Minta pertanggungjawaban Biden jika Rusia akhirnya menginvasi Ukraina! Tak ayal Biden sengaja memprovokasi Presiden Rusia Vladimir Putin untuk melakukan hal tersebut! Sejak diketahui bahwa ribuan tentara Rusia sedang melakukan latihan militer di wilayah nasional mereka sendiri yang berdekatan dengan Ukraina, Biden telah meningkatkan propaganda keji terhadap Rusia dan pemimpinnya. Retorika pedasnya yang anti-Rusia, yang menuduh Rusia melakukan segala kejahatan dan diperkuat setiap hari oleh media populer Barat, berisiko membuat Rusia, negara nuklir yang kuat dan negara adidaya militer terkemuka, terpojok dan tidak dapat melarikan diri secara damai. tanpa kehilangan muka bisa jadi sulit. Skenario inilah yang diperingatkan oleh John F. Kennedy setelah Krisis Rudal Kuba pada bulan Oktober 1962, dengan menggambarkannya sebagai ajakan bunuh diri kolektif bagi dunia. Melakukan hal ini terhadap Rusia pada saat kritis dalam sejarah dunia membuat Biden menjadi bahaya besar bagi perdamaian dunia.
Meskipun sepanjang kehidupan politiknya, ia tidak pernah dikenal – sebagai senator AS selama tiga puluh tahun dan delapan tahun sebagai wakil presiden – sebagai orang yang eksentrik dan tidak dapat diprediksi seperti pendahulunya, Donald Trump, Presiden Joe Biden semakin berubah arah. keluar. menjadi lebih berbahaya.
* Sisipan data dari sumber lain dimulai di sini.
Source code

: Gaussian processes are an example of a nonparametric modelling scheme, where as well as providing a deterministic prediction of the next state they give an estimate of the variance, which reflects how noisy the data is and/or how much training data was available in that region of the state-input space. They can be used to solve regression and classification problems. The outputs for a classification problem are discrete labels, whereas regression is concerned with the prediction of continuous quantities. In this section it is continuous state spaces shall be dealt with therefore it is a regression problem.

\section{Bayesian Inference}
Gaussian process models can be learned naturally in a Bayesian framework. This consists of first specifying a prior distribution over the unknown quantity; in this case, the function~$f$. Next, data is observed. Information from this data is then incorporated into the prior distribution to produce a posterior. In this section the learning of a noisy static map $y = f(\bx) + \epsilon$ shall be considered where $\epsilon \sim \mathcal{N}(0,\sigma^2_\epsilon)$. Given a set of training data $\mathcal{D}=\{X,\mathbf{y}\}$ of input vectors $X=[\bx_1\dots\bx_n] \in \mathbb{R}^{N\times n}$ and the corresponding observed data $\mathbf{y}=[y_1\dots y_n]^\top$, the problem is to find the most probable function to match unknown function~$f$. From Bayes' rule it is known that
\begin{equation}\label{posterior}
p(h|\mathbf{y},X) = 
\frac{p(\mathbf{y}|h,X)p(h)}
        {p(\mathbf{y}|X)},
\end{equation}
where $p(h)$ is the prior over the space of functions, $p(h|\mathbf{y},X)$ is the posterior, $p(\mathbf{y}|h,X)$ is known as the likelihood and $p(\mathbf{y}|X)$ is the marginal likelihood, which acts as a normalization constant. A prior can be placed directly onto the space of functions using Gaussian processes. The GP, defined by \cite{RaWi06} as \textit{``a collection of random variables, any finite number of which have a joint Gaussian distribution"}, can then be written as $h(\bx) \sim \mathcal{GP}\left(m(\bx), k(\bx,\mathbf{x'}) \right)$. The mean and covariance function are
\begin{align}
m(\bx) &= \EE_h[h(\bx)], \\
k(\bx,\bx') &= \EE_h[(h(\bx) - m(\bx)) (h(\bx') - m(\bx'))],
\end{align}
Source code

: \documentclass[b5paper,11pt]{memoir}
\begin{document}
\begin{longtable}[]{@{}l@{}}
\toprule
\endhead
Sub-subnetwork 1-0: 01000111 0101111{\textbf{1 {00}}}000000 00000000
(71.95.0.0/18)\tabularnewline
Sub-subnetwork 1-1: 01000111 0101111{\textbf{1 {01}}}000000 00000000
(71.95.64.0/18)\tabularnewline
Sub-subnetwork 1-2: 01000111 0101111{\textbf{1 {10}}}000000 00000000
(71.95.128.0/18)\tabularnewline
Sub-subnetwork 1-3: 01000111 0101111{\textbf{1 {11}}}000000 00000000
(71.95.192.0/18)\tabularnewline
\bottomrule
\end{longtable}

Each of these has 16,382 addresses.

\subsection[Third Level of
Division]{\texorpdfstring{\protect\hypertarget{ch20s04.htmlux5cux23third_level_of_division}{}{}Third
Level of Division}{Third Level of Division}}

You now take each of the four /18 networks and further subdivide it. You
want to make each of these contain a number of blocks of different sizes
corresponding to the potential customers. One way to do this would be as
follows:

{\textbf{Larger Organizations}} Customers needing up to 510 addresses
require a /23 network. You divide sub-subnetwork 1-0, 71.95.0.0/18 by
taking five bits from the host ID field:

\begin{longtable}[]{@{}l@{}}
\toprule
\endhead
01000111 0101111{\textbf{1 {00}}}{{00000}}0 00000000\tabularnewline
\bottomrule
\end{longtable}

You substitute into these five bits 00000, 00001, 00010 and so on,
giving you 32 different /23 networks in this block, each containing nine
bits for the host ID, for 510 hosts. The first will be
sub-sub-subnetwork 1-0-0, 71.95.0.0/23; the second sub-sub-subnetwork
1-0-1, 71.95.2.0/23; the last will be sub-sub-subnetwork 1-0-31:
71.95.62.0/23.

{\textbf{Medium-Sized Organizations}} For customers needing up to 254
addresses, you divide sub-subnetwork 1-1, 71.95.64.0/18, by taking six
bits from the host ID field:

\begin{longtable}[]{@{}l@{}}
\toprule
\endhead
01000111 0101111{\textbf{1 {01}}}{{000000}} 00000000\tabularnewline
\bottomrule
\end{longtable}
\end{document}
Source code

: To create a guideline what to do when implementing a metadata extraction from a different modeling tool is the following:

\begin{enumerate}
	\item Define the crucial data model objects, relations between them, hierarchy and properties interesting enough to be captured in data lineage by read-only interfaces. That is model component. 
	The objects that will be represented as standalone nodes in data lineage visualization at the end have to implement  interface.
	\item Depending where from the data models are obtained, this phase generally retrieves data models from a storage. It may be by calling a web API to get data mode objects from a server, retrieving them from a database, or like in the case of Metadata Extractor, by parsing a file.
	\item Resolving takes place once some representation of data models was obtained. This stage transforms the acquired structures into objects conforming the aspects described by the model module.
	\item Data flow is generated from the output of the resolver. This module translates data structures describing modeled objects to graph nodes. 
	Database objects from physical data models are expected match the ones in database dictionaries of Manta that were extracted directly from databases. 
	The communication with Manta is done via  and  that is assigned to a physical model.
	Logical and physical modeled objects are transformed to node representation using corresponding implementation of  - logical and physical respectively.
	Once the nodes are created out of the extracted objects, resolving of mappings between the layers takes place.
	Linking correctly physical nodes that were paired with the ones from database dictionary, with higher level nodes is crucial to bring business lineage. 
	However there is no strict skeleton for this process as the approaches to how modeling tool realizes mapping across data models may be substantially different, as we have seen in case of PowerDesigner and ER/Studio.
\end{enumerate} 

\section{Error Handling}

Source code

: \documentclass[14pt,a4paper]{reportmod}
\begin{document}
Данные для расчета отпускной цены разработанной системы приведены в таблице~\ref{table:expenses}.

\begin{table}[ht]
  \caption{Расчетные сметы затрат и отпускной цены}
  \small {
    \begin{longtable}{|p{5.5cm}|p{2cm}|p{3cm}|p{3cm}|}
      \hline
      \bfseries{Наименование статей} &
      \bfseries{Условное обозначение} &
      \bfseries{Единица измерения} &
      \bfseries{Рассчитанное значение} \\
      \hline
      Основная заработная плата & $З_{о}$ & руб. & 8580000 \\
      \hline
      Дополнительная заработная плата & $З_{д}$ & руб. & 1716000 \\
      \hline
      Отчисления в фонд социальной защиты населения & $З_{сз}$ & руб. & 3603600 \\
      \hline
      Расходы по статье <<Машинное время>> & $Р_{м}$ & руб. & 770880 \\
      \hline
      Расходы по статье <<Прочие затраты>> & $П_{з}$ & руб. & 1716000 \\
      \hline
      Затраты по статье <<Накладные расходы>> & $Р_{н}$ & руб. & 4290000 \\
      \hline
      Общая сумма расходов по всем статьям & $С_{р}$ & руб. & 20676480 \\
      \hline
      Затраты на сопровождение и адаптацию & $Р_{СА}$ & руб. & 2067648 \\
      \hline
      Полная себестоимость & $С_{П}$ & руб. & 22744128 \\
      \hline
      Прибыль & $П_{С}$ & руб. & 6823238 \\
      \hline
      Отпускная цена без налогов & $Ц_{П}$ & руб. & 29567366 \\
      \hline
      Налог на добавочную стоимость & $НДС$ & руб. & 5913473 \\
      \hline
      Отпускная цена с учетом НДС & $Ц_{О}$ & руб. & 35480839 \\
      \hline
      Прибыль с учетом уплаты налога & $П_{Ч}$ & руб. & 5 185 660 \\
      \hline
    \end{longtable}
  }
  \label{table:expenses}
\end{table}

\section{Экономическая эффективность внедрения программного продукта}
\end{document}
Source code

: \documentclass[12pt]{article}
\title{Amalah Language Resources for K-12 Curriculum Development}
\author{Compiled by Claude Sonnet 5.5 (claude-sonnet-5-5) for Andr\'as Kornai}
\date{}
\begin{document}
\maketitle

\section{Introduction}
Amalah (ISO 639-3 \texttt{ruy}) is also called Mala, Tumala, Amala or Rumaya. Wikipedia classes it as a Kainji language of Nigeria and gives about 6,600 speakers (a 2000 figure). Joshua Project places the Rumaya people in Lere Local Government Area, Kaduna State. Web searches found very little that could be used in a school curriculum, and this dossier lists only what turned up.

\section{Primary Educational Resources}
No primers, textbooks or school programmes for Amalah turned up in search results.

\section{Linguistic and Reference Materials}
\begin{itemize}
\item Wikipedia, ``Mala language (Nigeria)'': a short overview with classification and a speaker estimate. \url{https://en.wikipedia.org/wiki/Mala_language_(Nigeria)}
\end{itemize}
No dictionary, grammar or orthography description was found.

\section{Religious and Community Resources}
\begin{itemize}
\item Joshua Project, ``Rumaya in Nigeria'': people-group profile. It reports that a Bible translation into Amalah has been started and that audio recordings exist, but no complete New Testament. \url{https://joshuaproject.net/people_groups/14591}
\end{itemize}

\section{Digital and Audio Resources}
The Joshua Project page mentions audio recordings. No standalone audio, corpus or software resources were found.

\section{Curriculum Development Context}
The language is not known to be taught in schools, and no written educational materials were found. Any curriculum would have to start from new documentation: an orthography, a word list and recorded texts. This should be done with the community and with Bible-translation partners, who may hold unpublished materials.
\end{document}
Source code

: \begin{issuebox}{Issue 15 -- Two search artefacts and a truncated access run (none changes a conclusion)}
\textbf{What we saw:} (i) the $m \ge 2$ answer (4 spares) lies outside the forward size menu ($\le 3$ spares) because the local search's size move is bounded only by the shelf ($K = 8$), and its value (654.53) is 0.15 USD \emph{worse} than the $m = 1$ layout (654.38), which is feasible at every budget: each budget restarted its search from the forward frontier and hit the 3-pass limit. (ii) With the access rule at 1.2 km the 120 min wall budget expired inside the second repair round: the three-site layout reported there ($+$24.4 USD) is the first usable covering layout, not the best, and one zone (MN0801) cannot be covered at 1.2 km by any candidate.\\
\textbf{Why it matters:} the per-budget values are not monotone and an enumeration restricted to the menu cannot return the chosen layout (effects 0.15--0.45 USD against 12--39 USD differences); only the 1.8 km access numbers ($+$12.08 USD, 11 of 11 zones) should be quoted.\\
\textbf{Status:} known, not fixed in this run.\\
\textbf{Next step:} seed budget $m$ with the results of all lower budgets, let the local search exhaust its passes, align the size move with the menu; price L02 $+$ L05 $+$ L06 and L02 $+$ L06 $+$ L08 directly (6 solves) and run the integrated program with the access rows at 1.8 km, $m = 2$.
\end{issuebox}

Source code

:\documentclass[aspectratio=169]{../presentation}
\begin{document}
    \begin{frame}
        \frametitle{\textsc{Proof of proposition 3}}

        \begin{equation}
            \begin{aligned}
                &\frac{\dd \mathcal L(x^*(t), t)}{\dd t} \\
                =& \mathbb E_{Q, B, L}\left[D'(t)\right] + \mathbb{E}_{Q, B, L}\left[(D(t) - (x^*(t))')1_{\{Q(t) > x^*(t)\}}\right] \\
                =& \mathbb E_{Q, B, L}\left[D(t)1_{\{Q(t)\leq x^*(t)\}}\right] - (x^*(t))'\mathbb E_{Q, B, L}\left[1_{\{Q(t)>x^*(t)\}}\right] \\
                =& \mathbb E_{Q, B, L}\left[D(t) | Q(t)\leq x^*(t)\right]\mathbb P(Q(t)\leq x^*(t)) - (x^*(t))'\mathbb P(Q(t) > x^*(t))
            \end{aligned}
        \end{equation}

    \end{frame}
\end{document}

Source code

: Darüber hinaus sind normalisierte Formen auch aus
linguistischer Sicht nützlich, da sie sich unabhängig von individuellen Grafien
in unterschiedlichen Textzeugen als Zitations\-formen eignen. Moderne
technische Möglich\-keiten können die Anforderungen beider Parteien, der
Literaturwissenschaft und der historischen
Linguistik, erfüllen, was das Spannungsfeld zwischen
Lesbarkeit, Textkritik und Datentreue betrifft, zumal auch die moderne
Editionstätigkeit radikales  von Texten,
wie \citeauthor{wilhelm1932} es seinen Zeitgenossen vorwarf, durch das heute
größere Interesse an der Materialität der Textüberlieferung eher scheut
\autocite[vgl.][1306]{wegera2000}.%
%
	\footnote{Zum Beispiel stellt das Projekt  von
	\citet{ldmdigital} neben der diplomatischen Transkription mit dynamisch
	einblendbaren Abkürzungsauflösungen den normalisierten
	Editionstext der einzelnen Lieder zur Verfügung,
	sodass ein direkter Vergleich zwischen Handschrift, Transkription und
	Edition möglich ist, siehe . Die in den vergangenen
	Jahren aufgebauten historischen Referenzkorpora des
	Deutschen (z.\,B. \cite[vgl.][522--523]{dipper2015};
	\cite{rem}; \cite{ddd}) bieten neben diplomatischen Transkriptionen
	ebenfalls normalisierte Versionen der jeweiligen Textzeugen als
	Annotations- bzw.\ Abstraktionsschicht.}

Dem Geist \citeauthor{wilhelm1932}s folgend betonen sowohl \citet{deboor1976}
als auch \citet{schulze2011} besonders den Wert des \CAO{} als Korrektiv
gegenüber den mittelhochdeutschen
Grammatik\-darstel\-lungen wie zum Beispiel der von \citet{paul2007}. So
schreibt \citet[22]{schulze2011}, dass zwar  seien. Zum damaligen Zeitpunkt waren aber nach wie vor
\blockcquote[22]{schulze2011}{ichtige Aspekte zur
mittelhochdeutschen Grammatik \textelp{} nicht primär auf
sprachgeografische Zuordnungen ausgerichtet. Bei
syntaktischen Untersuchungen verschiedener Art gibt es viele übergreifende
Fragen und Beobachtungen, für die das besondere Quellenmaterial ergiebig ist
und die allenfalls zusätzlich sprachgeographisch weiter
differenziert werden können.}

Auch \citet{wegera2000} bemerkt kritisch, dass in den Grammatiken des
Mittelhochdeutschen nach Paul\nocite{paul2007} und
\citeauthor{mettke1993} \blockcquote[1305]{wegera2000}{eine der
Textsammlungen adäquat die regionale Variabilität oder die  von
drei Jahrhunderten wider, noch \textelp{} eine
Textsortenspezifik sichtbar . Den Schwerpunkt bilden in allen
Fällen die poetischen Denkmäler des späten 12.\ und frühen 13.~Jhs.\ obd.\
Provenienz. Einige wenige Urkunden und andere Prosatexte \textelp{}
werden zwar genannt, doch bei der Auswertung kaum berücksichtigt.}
Donald Trump yang lincah pernah datang ke Majelis Umum PBB untuk mengancam Korea Utara dengan pemusnahan nuklir, sambil membual kepada khalayak dunia bahwa ia memiliki tombol nuklir yang jauh lebih besar daripada musuh bebuyutannya, Kim Jung-Un. Di sini saya mengadopsi definisi Merriam-Webster tentang lincah yang mengacu pada seseorang yang “dicirikan oleh perubahan suasana hati yang cepat dan tidak dapat diprediksi” untuk menggambarkan Trump yang dikenal karena perubahan suasana hatinya yang terkadang tidak dapat dijelaskan. Ini adalah karakterisasi yang tepat karena, setelah semua kekesalannya di depan PBB, ia kemudian melakukan pemanasan (benar-benar berendam) dengan Presiden Kim yang pernah ia cemooh sebagai “manusia roket kecil” karena rudal balistik yang provokatif dari Kim. tes. Namun, cuitan harian Trump yang tajam dan ofensif hampir memicu pertikaian nuklir dengan Korea Utara, yang pemimpinnya, meski masih muda dan memiliki pengalaman terbatas dalam urusan dunia, tampak jauh lebih fokus dan penuh perhitungan dibandingkan Trump yang bimbang dan selalu mengomel.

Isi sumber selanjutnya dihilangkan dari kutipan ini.